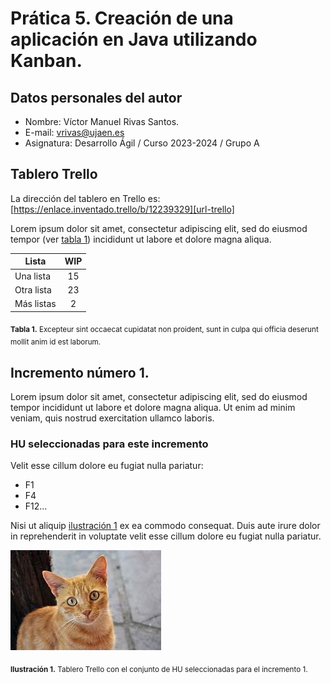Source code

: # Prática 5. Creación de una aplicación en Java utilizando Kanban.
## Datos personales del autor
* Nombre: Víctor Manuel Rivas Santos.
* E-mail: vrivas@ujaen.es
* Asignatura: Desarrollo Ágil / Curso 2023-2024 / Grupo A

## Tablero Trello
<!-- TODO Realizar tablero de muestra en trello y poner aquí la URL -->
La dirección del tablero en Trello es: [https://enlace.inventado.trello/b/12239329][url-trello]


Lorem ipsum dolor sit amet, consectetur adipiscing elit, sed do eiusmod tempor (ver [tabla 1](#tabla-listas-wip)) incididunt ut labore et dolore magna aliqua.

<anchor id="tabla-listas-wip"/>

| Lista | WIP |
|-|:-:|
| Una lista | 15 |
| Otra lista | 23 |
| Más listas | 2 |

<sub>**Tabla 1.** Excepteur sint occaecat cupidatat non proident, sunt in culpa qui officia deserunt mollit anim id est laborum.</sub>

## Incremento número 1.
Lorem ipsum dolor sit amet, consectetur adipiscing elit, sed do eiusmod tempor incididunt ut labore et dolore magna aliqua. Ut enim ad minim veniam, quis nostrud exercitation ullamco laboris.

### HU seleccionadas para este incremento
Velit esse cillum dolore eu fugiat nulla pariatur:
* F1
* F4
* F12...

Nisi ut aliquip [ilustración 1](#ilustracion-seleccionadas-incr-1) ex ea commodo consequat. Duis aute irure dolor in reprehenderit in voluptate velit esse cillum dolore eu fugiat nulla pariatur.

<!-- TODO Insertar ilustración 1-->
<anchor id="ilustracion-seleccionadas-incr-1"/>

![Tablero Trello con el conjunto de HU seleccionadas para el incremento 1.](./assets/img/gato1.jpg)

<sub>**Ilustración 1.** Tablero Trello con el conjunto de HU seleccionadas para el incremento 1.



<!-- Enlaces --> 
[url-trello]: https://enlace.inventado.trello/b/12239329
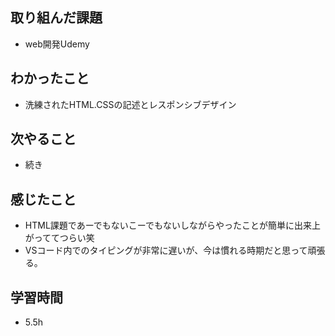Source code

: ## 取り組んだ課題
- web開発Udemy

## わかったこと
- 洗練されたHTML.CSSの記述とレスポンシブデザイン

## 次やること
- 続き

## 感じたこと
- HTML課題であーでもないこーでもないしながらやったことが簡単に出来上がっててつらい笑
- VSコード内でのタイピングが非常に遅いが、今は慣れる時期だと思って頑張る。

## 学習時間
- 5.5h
------------------------------------------------------------
▶ **Work to be completed**: Whenever the word "anchor" shows up in a line of the entries, copy that line.

▶ **Your response**:
<anchor id="tabla-listas-wip"/>
<anchor id="ilustracion-seleccionadas-incr-1"/>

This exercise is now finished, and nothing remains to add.